CINCINNATI — Only 5% of women in science, technology, engineering and mathematics (STEM) fields are of color, according to the U.S. Census Bureau.

That’s why one Ohio university has partnered with other sponsors to provide a free camp to get girls interested in the field.

What You Need To Know

  • The University of Cincinnati recently kicked off its second annual Women of Color Summer Engineering Camp

  • Throughout the week-long camp, students interact with engineers in the field and work on various projects

  • This year, students worked on a project where they had to create a robot that helped solve an issue in society

Mariah Couch is a Walnut Hills High School senior and entrepreneur. She’s also the owner of ML Creations, a personalized shirt business.

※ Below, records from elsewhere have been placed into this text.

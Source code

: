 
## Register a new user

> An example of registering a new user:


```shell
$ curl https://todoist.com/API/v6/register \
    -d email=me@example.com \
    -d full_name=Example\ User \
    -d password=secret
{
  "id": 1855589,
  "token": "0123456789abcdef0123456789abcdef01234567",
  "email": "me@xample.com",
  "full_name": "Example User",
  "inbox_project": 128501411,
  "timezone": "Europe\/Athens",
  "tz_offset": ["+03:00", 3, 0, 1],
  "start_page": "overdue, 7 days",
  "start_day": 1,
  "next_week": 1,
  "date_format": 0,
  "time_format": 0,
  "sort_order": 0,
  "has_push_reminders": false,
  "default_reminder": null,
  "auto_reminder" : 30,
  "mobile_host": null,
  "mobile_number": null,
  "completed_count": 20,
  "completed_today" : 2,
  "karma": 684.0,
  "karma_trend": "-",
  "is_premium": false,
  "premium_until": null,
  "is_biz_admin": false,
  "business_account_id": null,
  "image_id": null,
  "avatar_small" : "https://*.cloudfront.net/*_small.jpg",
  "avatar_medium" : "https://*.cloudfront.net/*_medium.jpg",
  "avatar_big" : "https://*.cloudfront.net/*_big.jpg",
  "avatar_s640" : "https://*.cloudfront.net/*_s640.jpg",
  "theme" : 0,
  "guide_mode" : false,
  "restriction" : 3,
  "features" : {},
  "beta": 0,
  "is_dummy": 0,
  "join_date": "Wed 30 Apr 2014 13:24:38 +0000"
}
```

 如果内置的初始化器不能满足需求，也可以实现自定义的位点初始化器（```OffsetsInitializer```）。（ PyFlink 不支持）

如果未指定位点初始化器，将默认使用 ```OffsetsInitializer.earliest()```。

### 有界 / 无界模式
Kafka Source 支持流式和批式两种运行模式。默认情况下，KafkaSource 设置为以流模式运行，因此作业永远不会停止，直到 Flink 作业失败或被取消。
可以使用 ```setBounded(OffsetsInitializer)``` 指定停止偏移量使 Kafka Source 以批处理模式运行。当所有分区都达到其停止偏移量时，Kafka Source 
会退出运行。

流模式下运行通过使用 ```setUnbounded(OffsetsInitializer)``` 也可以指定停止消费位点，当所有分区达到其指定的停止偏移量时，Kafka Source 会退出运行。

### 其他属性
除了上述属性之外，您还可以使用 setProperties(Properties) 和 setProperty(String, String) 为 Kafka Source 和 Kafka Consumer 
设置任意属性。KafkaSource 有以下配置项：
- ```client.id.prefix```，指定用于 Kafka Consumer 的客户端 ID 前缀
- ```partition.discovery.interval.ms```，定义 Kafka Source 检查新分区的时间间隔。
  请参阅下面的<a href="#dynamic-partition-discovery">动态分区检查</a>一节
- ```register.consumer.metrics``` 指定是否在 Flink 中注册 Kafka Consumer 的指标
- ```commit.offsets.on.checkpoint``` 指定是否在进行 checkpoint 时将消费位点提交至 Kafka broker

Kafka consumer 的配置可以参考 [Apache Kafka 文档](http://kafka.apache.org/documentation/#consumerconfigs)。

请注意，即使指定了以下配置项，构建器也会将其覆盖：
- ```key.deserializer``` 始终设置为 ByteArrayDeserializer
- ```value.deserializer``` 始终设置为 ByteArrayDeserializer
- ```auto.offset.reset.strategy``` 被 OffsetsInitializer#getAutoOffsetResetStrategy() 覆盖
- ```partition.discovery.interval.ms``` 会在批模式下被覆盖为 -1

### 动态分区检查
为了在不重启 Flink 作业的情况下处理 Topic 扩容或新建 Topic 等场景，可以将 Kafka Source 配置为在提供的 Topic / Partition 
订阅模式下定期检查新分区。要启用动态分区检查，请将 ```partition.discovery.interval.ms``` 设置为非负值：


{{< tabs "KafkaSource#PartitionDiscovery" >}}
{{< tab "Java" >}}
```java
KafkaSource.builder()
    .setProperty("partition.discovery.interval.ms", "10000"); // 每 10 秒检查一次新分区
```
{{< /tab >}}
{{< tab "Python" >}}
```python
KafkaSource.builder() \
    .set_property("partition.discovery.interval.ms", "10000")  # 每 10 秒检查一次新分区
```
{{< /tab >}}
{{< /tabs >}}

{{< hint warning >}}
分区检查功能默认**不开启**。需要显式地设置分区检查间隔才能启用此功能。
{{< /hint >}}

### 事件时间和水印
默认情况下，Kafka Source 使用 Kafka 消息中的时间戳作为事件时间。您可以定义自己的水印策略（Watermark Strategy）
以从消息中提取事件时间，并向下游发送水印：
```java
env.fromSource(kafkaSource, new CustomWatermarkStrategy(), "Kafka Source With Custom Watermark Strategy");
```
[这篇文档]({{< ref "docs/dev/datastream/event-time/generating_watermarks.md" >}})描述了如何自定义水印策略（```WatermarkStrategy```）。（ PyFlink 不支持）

“The thing that I enjoy most about designing is the fact that I’m the one designing it, and I’m giving it to my customer,” said Couch. 

It’s designing things that sparked her interest in becoming a civil engineer.

“I’m designing shirts for people and as a civil engineer, I’ll be building and designing things for people and communities,” she said. 

That’s why she decided to take part in the 2021 University of Cincinnati Virtual Women of Color Summer Engineering Camp. It’s her second year participating in the week-long camp for high school teens.

Throughout the week students interact with engineers in the field and work on various projects.

“I’ve learned so much from a lot different female engineers about their experience as engineers, their downfalls, all their successes and I’ve just learned so much about myself and my interests as well,” she said. 

This year, the women were tasked with creating a robot to help improve an issue in society. Couch’s group came up with a robot that will clean up pollution in the Citarum River in Indonesia. 

“We wanted to think about the place that we wanted to have this machine where it would work so we chose Indonesia which is poverty-stricken because we would like to help those who are more in need and use it long term,” she said. 

Here’s how it works: The robot is released into the water and the bristles pick up the trash and the bin is there to collect it. Couch said there were some challenges along the way.

“We had to be mindful that it is in Indonesia so they would be restricted on what materials they could pay for or what materials they could use,” she said. 

Couch said working on this project has opened her mind to endless possibilities in the field. More importantly, she’s excited to make a difference in a field that’s dominated by men. 

“Just to know that I am a young Black woman and I will be going into the field of engineering and making a difference and problem solving is such an amazing feeling,” he said. 

Overall she hopes her experience will help inspire other women of color to pursue careers and that one day men will no longer dominate in the field.

“I would like that from here on out that would not be the case anymore and that women of color, and women in general, not necessarily dominate this field of study, but just that they can discover their possibilities,” she said.